Everything in the entries except the pictures must be duplicated exactly.

[[ Records to use open ]]

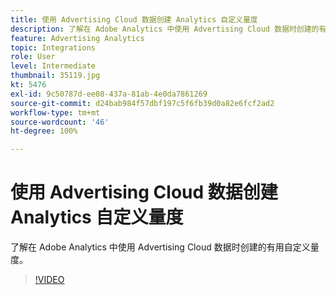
 ```yaml
---
title: 使用 Advertising Cloud 数据创建 Analytics 自定义量度
description: 了解在 Adobe Analytics 中使用 Advertising Cloud 数据时创建的有用自定义量度。
feature: Advertising Analytics
topic: Integrations
role: User
level: Intermediate
thumbnail: 35119.jpg
kt: 5476
exl-id: 9c50787d-ee08-437a-81ab-4e0da7861269
source-git-commit: d24bab984f57dbf197c5f6fb39d0a82e6fcf2ad2
workflow-type: tm+mt
source-wordcount: '46'
ht-degree: 100%

---
```



# 使用 Advertising Cloud 数据创建 Analytics 自定义量度

了解在 Adobe Analytics 中使用 Advertising Cloud 数据时创建的有用自定义量度。

>[!VIDEO](https://video.tv.adobe.com/v/40949/?quality=12&learn=on&captions=chi_hans)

[[ Records to use closed ]]

- **Solution to this exercise**
 ```yaml
---
title: 使用 Advertising Cloud 数据创建 Analytics 自定义量度
description: 了解在 Adobe Analytics 中使用 Advertising Cloud 数据时创建的有用自定义量度。
feature: Advertising Analytics
topic: Integrations
role: User
level: Intermediate
thumbnail: 35119.jpg
kt: 5476
exl-id: 9c50787d-ee08-437a-81ab-4e0da7861269
source-git-commit: d24bab984f57dbf197c5f6fb39d0a82e6fcf2ad2
workflow-type: tm+mt
source-wordcount: '46'
ht-degree: 100%

---
```



# 使用 Advertising Cloud 数据创建 Analytics 自定义量度

了解在 Adobe Analytics 中使用 Advertising Cloud 数据时创建的有用自定义量度。

>[!VIDEO](https://video.tv.adobe.com/v/40949/?quality=12&learn=on&captions=chi_hans)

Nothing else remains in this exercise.